Pictures paired with source code:
Content starts

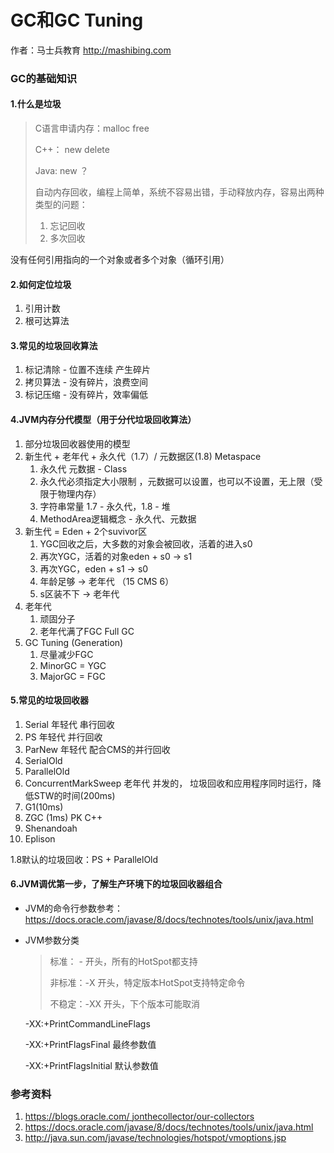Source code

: # GC和GC Tuning

作者：马士兵教育 http://mashibing.com

### GC的基础知识

#### 1.什么是垃圾

> C语言申请内存：malloc free
>
> C++： new delete
>
> Java: new ？
>
> 自动内存回收，编程上简单，系统不容易出错，手动释放内存，容易出两种类型的问题：
>
> 1. 忘记回收
> 2. 多次回收

没有任何引用指向的一个对象或者多个对象（循环引用）

#### 2.如何定位垃圾

1. 引用计数
2. 根可达算法

#### 3.常见的垃圾回收算法

1. 标记清除 - 位置不连续 产生碎片
2. 拷贝算法 - 没有碎片，浪费空间
3. 标记压缩 - 没有碎片，效率偏低

#### 4.JVM内存分代模型（用于分代垃圾回收算法）

1. 部分垃圾回收器使用的模型
2. 新生代 + 老年代 + 永久代（1.7）/ 元数据区(1.8) Metaspace
   1. 永久代 元数据 - Class
   2. 永久代必须指定大小限制 ，元数据可以设置，也可以不设置，无上限（受限于物理内存）
   3. 字符串常量 1.7 - 永久代，1.8 - 堆
   4. MethodArea逻辑概念 - 永久代、元数据
3. 新生代 = Eden + 2个suvivor区 
   1. YGC回收之后，大多数的对象会被回收，活着的进入s0
   2. 再次YGC，活着的对象eden + s0 -> s1
   3. 再次YGC，eden + s1 -> s0
   4. 年龄足够 -> 老年代 （15 CMS 6）
   5. s区装不下 -> 老年代
4. 老年代
   1. 顽固分子
   2. 老年代满了FGC Full GC
5. GC Tuning (Generation)
   1. 尽量减少FGC
   2. MinorGC = YGC
   3. MajorGC = FGC

#### 5.常见的垃圾回收器

1. Serial 年轻代 串行回收
2. PS 年轻代 并行回收
3. ParNew 年轻代 配合CMS的并行回收
4. SerialOld 
5. ParallelOld
6. ConcurrentMarkSweep 老年代 并发的， 垃圾回收和应用程序同时运行，降低STW的时间(200ms)
7. G1(10ms)
8. ZGC (1ms) PK C++
9. Shenandoah
10. Eplison

1.8默认的垃圾回收：PS + ParallelOld

#### 6.JVM调优第一步，了解生产环境下的垃圾回收器组合

* JVM的命令行参数参考：https://docs.oracle.com/javase/8/docs/technotes/tools/unix/java.html

* JVM参数分类

  > 标准： - 开头，所有的HotSpot都支持
  >
  > 非标准：-X 开头，特定版本HotSpot支持特定命令
  >
  > 不稳定：-XX 开头，下个版本可能取消

  -XX:+PrintCommandLineFlags 

  -XX:+PrintFlagsFinal 最终参数值

  -XX:+PrintFlagsInitial 默认参数值

### 参考资料

1. [https://blogs.oracle.com/
    ](https://blogs.oracle.com/jonthecollector/our-collectors)[jonthecollector](https://blogs.oracle.com/jonthecollector/our-collectors)[/our-collectors](https://blogs.oracle.com/jonthecollector/our-collectors)
2. https://docs.oracle.com/javase/8/docs/technotes/tools/unix/java.html
3. http://java.sun.com/javase/technologies/hotspot/vmoptions.jsp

Content ends

◆ What you are asked to do
Every line that holds the word "html" should be copied from the records.

◆ Solution
* JVM的命令行参数参考：https://docs.oracle.com/javase/8/docs/technotes/tools/unix/java.html
2. https://docs.oracle.com/javase/8/docs/technotes/tools/unix/java.html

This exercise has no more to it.